- **Problem details**
Repeat every line of the data exactly; the pictures stay out.

- **Excerpted records**
[Start of section]

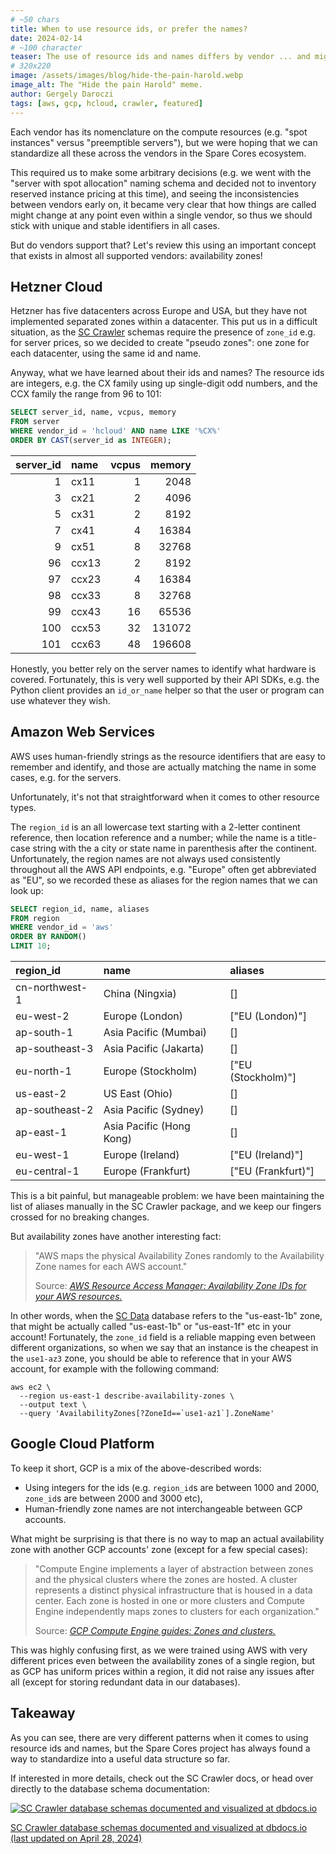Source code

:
 ```yaml
---
# ~50 chars
title: When to use resource ids, or prefer the names?
date: 2024-02-14
# ~100 character
teaser: The use of resource ids and names differs by vendor ... and might be even the same. Integer? String? None?
# 320x220
image: /assets/images/blog/hide-the-pain-harold.webp
image_alt: The "Hide the pain Harold" meme.
author: Gergely Daroczi
tags: [aws, gcp, hcloud, crawler, featured]
---
```


Each vendor has its nomenclature on the compute resources (e.g. "spot
instances" versus "preemptible servers"), but we were
hoping that we can standardize all these across the vendors in the
Spare Cores ecosystem.

This required us to make some arbitrary decisions (e.g. we went with
the "server with spot allocation" naming schema and decided not to
inventory reserved instance pricing at this time), and seeing the
inconsistencies between vendors early on, it became very clear that
how things are called might change at any point even within a single
vendor, so thus we should stick with unique and stable identifiers in
all cases.

But do vendors support that? Let's review this using an important
concept that exists in almost all supported vendors: availability
zones!

## Hetzner Cloud

Hetzner has five datacenters across Europe and USA, but they have not
implemented separated zones within a datacenter. This put us in a
difficult situation, as the <a
href="https://sparecores.github.io/sc-crawler/" target="_blank"
rel="noopener">SC Crawler</a> schemas require the presence of
`zone_id` e.g. for server prices, so we decided to create "pseudo
zones": one zone for each datacenter, using the same id and name.

Anyway, what we have learned about their ids and names? The resource
ids are integers, e.g. the CX family using up single-digit odd numbers,
and the CCX family the range from 96 to 101:

```sql
SELECT server_id, name, vcpus, memory
FROM server
WHERE vendor_id = 'hcloud' AND name LIKE '%CX%'
ORDER BY CAST(server_id as INTEGER);
```

| server_id | name  | vcpus | memory |
|----------:|:------|------:|-------:|
| 1         | cx11  | 1     | 2048   |
| 3         | cx21  | 2     | 4096   |
| 5         | cx31  | 2     | 8192   |
| 7         | cx41  | 4     | 16384  |
| 9         | cx51  | 8     | 32768  |
| 96        | ccx13 | 2     | 8192   |
| 97        | ccx23 | 4     | 16384  |
| 98        | ccx33 | 8     | 32768  |
| 99        | ccx43 | 16    | 65536  |
| 100       | ccx53 | 32    | 131072 |
| 101       | ccx63 | 48    | 196608 |


Honestly, you better rely on the server names to identify what
hardware is covered. Fortunately, this is very well supported by their
API SDKs, e.g. the Python client provides an `id_or_name` helper so
that the user or program can use whatever they wish.

## Amazon Web Services

AWS uses human-friendly strings as the resource identifiers that are
easy to remember and identify, and those are actually matching the
name in some cases, e.g. for the servers.

Unfortunately, it's not that straightforward when it comes to other
resource types.

The `region_id` is an all lowercase text starting with a 2-letter
continent reference, then location reference and a number; while the
name is a title-case string with the a city or state name in
parenthesis after the continent. Unfortunately, the region names
are not always used consistently throughout all the AWS API endpoints,
e.g. "Europe" often get abbreviated as "EU", so we recorded these as
aliases for the region names that we can look up:

```sql
SELECT region_id, name, aliases
FROM region
WHERE vendor_id = 'aws'
ORDER BY RANDOM()
LIMIT 10;
```

| region_id      |           name           |      aliases       |
|:---------------|:-------------------------|:-------------------|
| cn-northwest-1 | China (Ningxia)          | []                 |
| eu-west-2      | Europe (London)          | ["EU (London)"]    |
| ap-south-1     | Asia Pacific (Mumbai)    | []                 |
| ap-southeast-3 | Asia Pacific (Jakarta)   | []                 |
| eu-north-1     | Europe (Stockholm)       | ["EU (Stockholm)"] |
| us-east-2      | US East (Ohio)           | []                 |
| ap-southeast-2 | Asia Pacific (Sydney)    | []                 |
| ap-east-1      | Asia Pacific (Hong Kong) | []                 |
| eu-west-1      | Europe (Ireland)         | ["EU (Ireland)"]   |
| eu-central-1   | Europe (Frankfurt)       | ["EU (Frankfurt)"] |


This is a bit painful, but manageable problem: we have been
maintaining the list of aliases manually in the SC Crawler package,
and we keep our fingers crossed for no breaking changes.

But availability zones have another interesting fact:

<blockquote>
  <p>
    "AWS maps the physical Availability Zones randomly to the
    Availability Zone names for each AWS account."
  </p>
  <footer>Source: <cite>
    <a href="https://docs.aws.amazon.com/ram/latest/userguide/working-with-az-ids.html"
       target="_blank" rel="noopener">
       AWS Resource Access Manager: Availability Zone IDs for your AWS resources.
    </a>
  </cite></footer>
</blockquote>

In other words, when the <a
href="https://github.com/SpareCores/sc-data/" target="_blank"
rel="noopener">SC Data</a> database refers to the "us-east-1b" zone,
that might be actually called "us-east-1b" or "us-east-1f" etc in your
account! Fortunately, the `zone_id` field is a reliable mapping even
between different organizations, so when we say that an instance is
the cheapest in the `use1-az3` zone, you should be able to reference
that in your AWS account, for example with the following command:

```shell
aws ec2 \
  --region us-east-1 describe-availability-zones \
  --output text \
  --query 'AvailabilityZones[?ZoneId==`use1-az1`].ZoneName'
```

## Google Cloud Platform

To keep it short, GCP is a mix of the above-described words:

- Using integers for the ids (e.g. `region_id`s are between 1000 and 2000,
  `zone_id`s are between 2000 and 3000 etc),
- Human-friendly zone names are not interchangeable between GCP accounts.

What might be surprising is that there is no way to map an actual
availability zone with another GCP accounts' zone (except for a few
special cases):

<blockquote>
  <p>
    "Compute Engine implements a layer of abstraction between zones and
    the physical clusters where the zones are hosted. A cluster represents
    a distinct physical infrastructure that is housed in a data
    center. Each zone is hosted in one or more clusters and Compute Engine
    independently maps zones to clusters for each organization."
  </p>
  <footer>Source: <cite>
    <a href="https://cloud.google.com/compute/docs/regions-zones#zones_and_clusters"
       target="_blank" rel="noopener">
       GCP Compute Engine guides: Zones and clusters.
    </a>
  </cite></footer>
</blockquote>

This was highly confusing first, as we were trained using AWS with
very different prices even between the availability zones of a single
region, but as GCP has uniform prices within a region, it did not
raise any issues after all (except for storing redundant data in our
databases).

## Takeaway

As you can see, there are very different patterns when it comes to
using resource ids and names, but the Spare Cores project has always
found a way to standardize into a useful data structure so far.

If interested in more details, check out the SC Crawler docs, or head
over directly to the database schema documentation:

<div class="text-center m-2.5 mt-8 mb-6">
  <a href="https://dbdocs.io/spare-cores/sc-crawler"
     target="_blank" rel="noopener"
     class="!no-underline">
    <img
      title="SC Crawler database schemas documented and visualized at dbdocs.io"
      src="/assets/images/blog/dbdocs-screenshot.png"
      class="w-full" />
    <p>SC Crawler database schemas documented and visualized at dbdocs.io (last updated on April 28, 2024)</p>
  </a>
</div>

[End of section]

- **Written answer**
Source code

:
 ```yaml
---
# ~50 chars
title: When to use resource ids, or prefer the names?
date: 2024-02-14
# ~100 character
teaser: The use of resource ids and names differs by vendor ... and might be even the same. Integer? String? None?
# 320x220
image: /assets/images/blog/hide-the-pain-harold.webp
image_alt: The "Hide the pain Harold" meme.
author: Gergely Daroczi
tags: [aws, gcp, hcloud, crawler, featured]
---
```


Each vendor has its nomenclature on the compute resources (e.g. "spot
instances" versus "preemptible servers"), but we were
hoping that we can standardize all these across the vendors in the
Spare Cores ecosystem.

This required us to make some arbitrary decisions (e.g. we went with
the "server with spot allocation" naming schema and decided not to
inventory reserved instance pricing at this time), and seeing the
inconsistencies between vendors early on, it became very clear that
how things are called might change at any point even within a single
vendor, so thus we should stick with unique and stable identifiers in
all cases.

But do vendors support that? Let's review this using an important
concept that exists in almost all supported vendors: availability
zones!

## Hetzner Cloud

Hetzner has five datacenters across Europe and USA, but they have not
implemented separated zones within a datacenter. This put us in a
difficult situation, as the <a
href="https://sparecores.github.io/sc-crawler/" target="_blank"
rel="noopener">SC Crawler</a> schemas require the presence of
`zone_id` e.g. for server prices, so we decided to create "pseudo
zones": one zone for each datacenter, using the same id and name.

Anyway, what we have learned about their ids and names? The resource
ids are integers, e.g. the CX family using up single-digit odd numbers,
and the CCX family the range from 96 to 101:

```sql
SELECT server_id, name, vcpus, memory
FROM server
WHERE vendor_id = 'hcloud' AND name LIKE '%CX%'
ORDER BY CAST(server_id as INTEGER);
```

| server_id | name  | vcpus | memory |
|----------:|:------|------:|-------:|
| 1         | cx11  | 1     | 2048   |
| 3         | cx21  | 2     | 4096   |
| 5         | cx31  | 2     | 8192   |
| 7         | cx41  | 4     | 16384  |
| 9         | cx51  | 8     | 32768  |
| 96        | ccx13 | 2     | 8192   |
| 97        | ccx23 | 4     | 16384  |
| 98        | ccx33 | 8     | 32768  |
| 99        | ccx43 | 16    | 65536  |
| 100       | ccx53 | 32    | 131072 |
| 101       | ccx63 | 48    | 196608 |


Honestly, you better rely on the server names to identify what
hardware is covered. Fortunately, this is very well supported by their
API SDKs, e.g. the Python client provides an `id_or_name` helper so
that the user or program can use whatever they wish.

## Amazon Web Services

AWS uses human-friendly strings as the resource identifiers that are
easy to remember and identify, and those are actually matching the
name in some cases, e.g. for the servers.

Unfortunately, it's not that straightforward when it comes to other
resource types.

The `region_id` is an all lowercase text starting with a 2-letter
continent reference, then location reference and a number; while the
name is a title-case string with the a city or state name in
parenthesis after the continent. Unfortunately, the region names
are not always used consistently throughout all the AWS API endpoints,
e.g. "Europe" often get abbreviated as "EU", so we recorded these as
aliases for the region names that we can look up:

```sql
SELECT region_id, name, aliases
FROM region
WHERE vendor_id = 'aws'
ORDER BY RANDOM()
LIMIT 10;
```

| region_id      |           name           |      aliases       |
|:---------------|:-------------------------|:-------------------|
| cn-northwest-1 | China (Ningxia)          | []                 |
| eu-west-2      | Europe (London)          | ["EU (London)"]    |
| ap-south-1     | Asia Pacific (Mumbai)    | []                 |
| ap-southeast-3 | Asia Pacific (Jakarta)   | []                 |
| eu-north-1     | Europe (Stockholm)       | ["EU (Stockholm)"] |
| us-east-2      | US East (Ohio)           | []                 |
| ap-southeast-2 | Asia Pacific (Sydney)    | []                 |
| ap-east-1      | Asia Pacific (Hong Kong) | []                 |
| eu-west-1      | Europe (Ireland)         | ["EU (Ireland)"]   |
| eu-central-1   | Europe (Frankfurt)       | ["EU (Frankfurt)"] |


This is a bit painful, but manageable problem: we have been
maintaining the list of aliases manually in the SC Crawler package,
and we keep our fingers crossed for no breaking changes.

But availability zones have another interesting fact:

<blockquote>
  <p>
    "AWS maps the physical Availability Zones randomly to the
    Availability Zone names for each AWS account."
  </p>
  <footer>Source: <cite>
    <a href="https://docs.aws.amazon.com/ram/latest/userguide/working-with-az-ids.html"
       target="_blank" rel="noopener">
       AWS Resource Access Manager: Availability Zone IDs for your AWS resources.
    </a>
  </cite></footer>
</blockquote>

In other words, when the <a
href="https://github.com/SpareCores/sc-data/" target="_blank"
rel="noopener">SC Data</a> database refers to the "us-east-1b" zone,
that might be actually called "us-east-1b" or "us-east-1f" etc in your
account! Fortunately, the `zone_id` field is a reliable mapping even
between different organizations, so when we say that an instance is
the cheapest in the `use1-az3` zone, you should be able to reference
that in your AWS account, for example with the following command:

```shell
aws ec2 \
  --region us-east-1 describe-availability-zones \
  --output text \
  --query 'AvailabilityZones[?ZoneId==`use1-az1`].ZoneName'
```

## Google Cloud Platform

To keep it short, GCP is a mix of the above-described words:

- Using integers for the ids (e.g. `region_id`s are between 1000 and 2000,
  `zone_id`s are between 2000 and 3000 etc),
- Human-friendly zone names are not interchangeable between GCP accounts.

What might be surprising is that there is no way to map an actual
availability zone with another GCP accounts' zone (except for a few
special cases):

<blockquote>
  <p>
    "Compute Engine implements a layer of abstraction between zones and
    the physical clusters where the zones are hosted. A cluster represents
    a distinct physical infrastructure that is housed in a data
    center. Each zone is hosted in one or more clusters and Compute Engine
    independently maps zones to clusters for each organization."
  </p>
  <footer>Source: <cite>
    <a href="https://cloud.google.com/compute/docs/regions-zones#zones_and_clusters"
       target="_blank" rel="noopener">
       GCP Compute Engine guides: Zones and clusters.
    </a>
  </cite></footer>
</blockquote>

This was highly confusing first, as we were trained using AWS with
very different prices even between the availability zones of a single
region, but as GCP has uniform prices within a region, it did not
raise any issues after all (except for storing redundant data in our
databases).

## Takeaway

As you can see, there are very different patterns when it comes to
using resource ids and names, but the Spare Cores project has always
found a way to standardize into a useful data structure so far.

If interested in more details, check out the SC Crawler docs, or head
over directly to the database schema documentation:

<div class="text-center m-2.5 mt-8 mb-6">
  <a href="https://dbdocs.io/spare-cores/sc-crawler"
     target="_blank" rel="noopener"
     class="!no-underline">
    <img
      title="SC Crawler database schemas documented and visualized at dbdocs.io"
      src="/assets/images/blog/dbdocs-screenshot.png"
      class="w-full" />
    <p>SC Crawler database schemas documented and visualized at dbdocs.io (last updated on April 28, 2024)</p>
  </a>
</div>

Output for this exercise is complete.